Saved entries
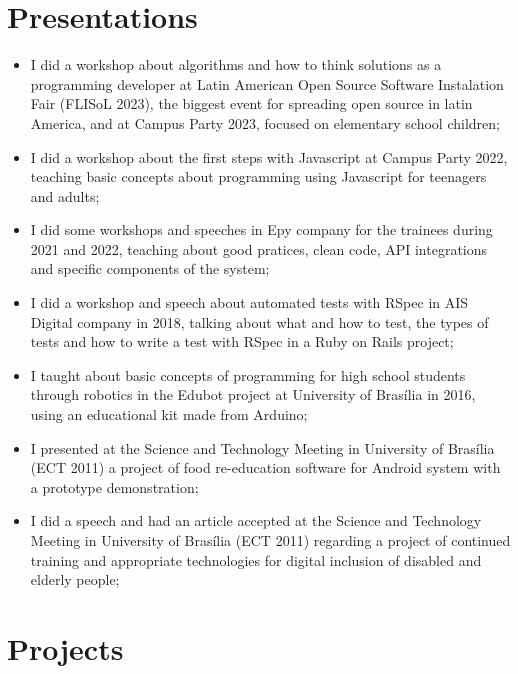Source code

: \section{Presentations}

\begin{itemize}
    \item I did a workshop about algorithms and how to think solutions as a programming developer at Latin American Open Source Software Instalation Fair (FLISoL 2023), the biggest event for spreading open source in latin America, and at Campus Party 2023, focused on elementary school children;
    \item I did a workshop about the first steps with Javascript at Campus Party 2022, teaching basic concepts about programming using Javascript for teenagers and adults;
    \item I did some workshops and speeches in Epy company for the trainees during 2021 and 2022, teaching about good pratices, clean code, API integrations and specific components of the system;
    \item I did a workshop and speech about automated tests with RSpec in AIS Digital company in 2018, talking about what and how to test, the types of tests and how to write a test with RSpec in a Ruby on Rails project;
    \item I taught about basic concepts of programming for high school students through robotics in the Edubot project at University of Brasília in 2016, using an educational kit made from Arduino;
    \item I presented at the Science and Technology Meeting in University of Brasília (ECT 2011) a project of food re-education software for Android system with a prototype demonstration;
    \item I did a speech and had an article accepted at the Science and Technology Meeting in University of Brasília (ECT 2011) regarding a project of continued training and appropriate technologies for digital inclusion of disabled and elderly people; 
\end{itemize}


\section{Projects}

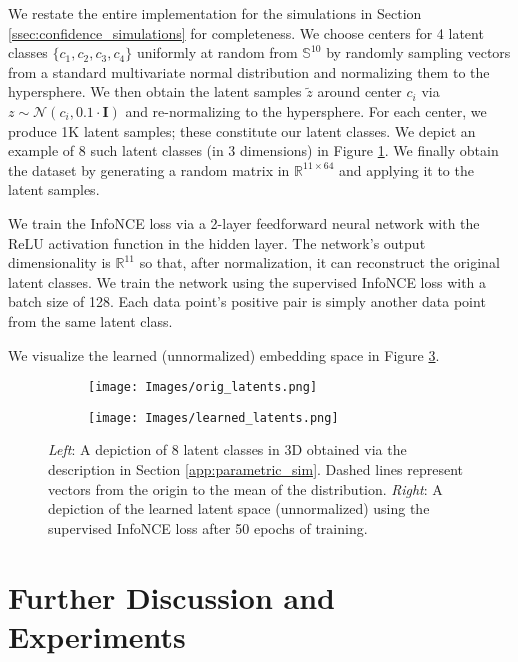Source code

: We restate the entire implementation for the simulations in Section \ref{ssec:confidence_simulations} for completeness. We choose centers for 4 latent classes $\{c_1, c_2, c_3, c_4\}$ uniformly at random from $\mathbb{S}^{10}$ by randomly sampling vectors from a standard multivariate normal distribution and normalizing them to the hypersphere. We then obtain the latent samples $\tilde{z}$ around center $c_i$ via $z \sim \mathcal{N}(c_i, 0.1 \cdot \mathbf{I})$ and re-normalizing to the hypersphere. For each center, we produce 1K latent samples; these constitute our latent classes. We depict an example of 8 such latent classes (in 3 dimensions) in Figure \ref{fig:orig_latents}. We finally obtain the dataset by generating a random matrix in $\mathbb{R}^{11 \times 64}$ and applying it to the latent samples.

We train the InfoNCE loss via a 2-layer feedforward neural network with the ReLU activation function in the hidden layer. The network's output dimensionality is $\mathbb{R}^{11}$ so that, after normalization, it can reconstruct the original latent classes. We train the network using the supervised InfoNCE loss with a batch size of 128. Each data point's positive pair is simply another data point from the same latent class.

We visualize the learned (unnormalized) embedding space in Figure \ref{fig:learned_latents}.

\begin{figure}
    \centering
    \begin{subfigure}{0.4\linewidth}
    \texttt{[image: Images/orig\_latents.png]}
    \caption{}
    \label{fig:orig_latents}
    \end{subfigure}
    \quad\quad
    \begin{subfigure}{0.4\linewidth}
    \texttt{[image: Images/learned\_latents.png]}
    \caption{}
    \label{fig:learned_latents}
    \end{subfigure}
    \caption{\emph{Left}: A depiction of $8$ latent classes in $3$D obtained via the description in Section \ref{app:parametric_sim}. Dashed lines represent vectors from the origin to the mean of the distribution. \emph{Right}: A depiction of the learned latent space (unnormalized) using the supervised InfoNCE loss after 50 epochs of training.}
    
\end{figure}


\section{Further Discussion and Experiments}
\label{app:experiments}

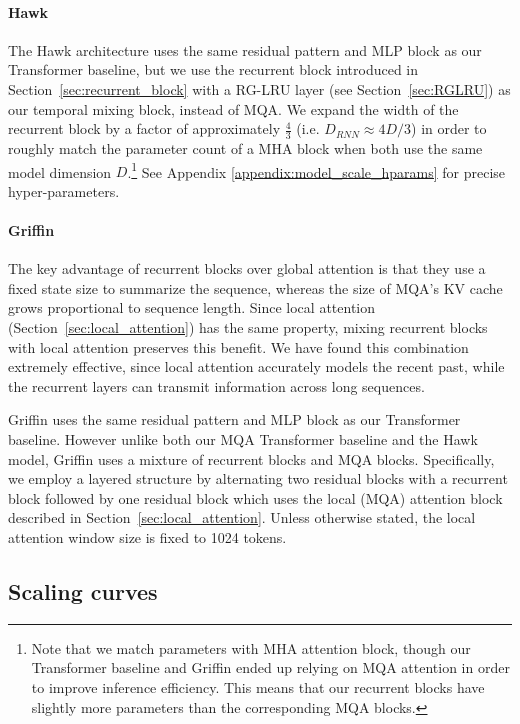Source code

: \paragraph{Hawk}
\label{sec:hawk}
The Hawk architecture uses the same residual pattern and MLP block as our Transformer baseline, but we use the recurrent block introduced in Section~\ref{sec:recurrent_block} with a RG-LRU layer (see Section~\ref{sec:RGLRU}) as our temporal mixing block, instead of MQA. We expand the width of the recurrent block by a factor of approximately $\frac{4}{3}$ (i.e. $D_{RNN} \approx 4D/3$) in order to roughly match the parameter count of a MHA block when both use the same model dimension $D$.\footnote{Note that we match parameters with MHA attention block, though our Transformer baseline and Griffin ended up relying on MQA attention in order to improve inference efficiency. This means that our recurrent blocks have slightly more parameters than the corresponding MQA blocks.} See Appendix \ref{appendix:model_scale_hparams} for precise hyper-parameters.

\paragraph{Griffin}
\label{sec:griffin}

The key advantage of recurrent blocks over global attention is that they use a fixed state size to summarize the sequence, whereas the size of MQA's KV cache grows proportional to sequence length. Since local attention (Section~\ref{sec:local_attention}) has the same property, mixing recurrent blocks with local attention preserves this benefit. We have found this combination extremely effective, since local attention accurately models the recent past, while the recurrent layers can transmit information across long sequences. 

Griffin uses the same residual pattern and MLP block as our Transformer baseline. However unlike both our MQA Transformer baseline and the Hawk model, Griffin uses a mixture of recurrent blocks and MQA blocks. Specifically, we employ a layered structure by alternating two residual blocks with a recurrent block followed by one residual block which uses the local (MQA) attention block described in Section~\ref{sec:local_attention}. 
Unless otherwise stated, the local attention window size is fixed to 1024 tokens.

\subsection{Scaling curves}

> _WORK INSTRUCTIONS_:
Of the lines above, retype only those from the line containing "elementary school children;" through the line containing "a prototype demonstration;", including both, exactly.

> _REPLY_:
    \item I did a workshop about algorithms and how to think solutions as a programming developer at Latin American Open Source Software Instalation Fair (FLISoL 2023), the biggest event for spreading open source in latin America, and at Campus Party 2023, focused on elementary school children;
    \item I did a workshop about the first steps with Javascript at Campus Party 2022, teaching basic concepts about programming using Javascript for teenagers and adults;
    \item I did some workshops and speeches in Epy company for the trainees during 2021 and 2022, teaching about good pratices, clean code, API integrations and specific components of the system;
    \item I did a workshop and speech about automated tests with RSpec in AIS Digital company in 2018, talking about what and how to test, the types of tests and how to write a test with RSpec in a Ruby on Rails project;
    \item I taught about basic concepts of programming for high school students through robotics in the Edubot project at University of Brasília in 2016, using an educational kit made from Arduino;
    \item I presented at the Science and Technology Meeting in University of Brasília (ECT 2011) a project of food re-education software for Android system with a prototype demonstration;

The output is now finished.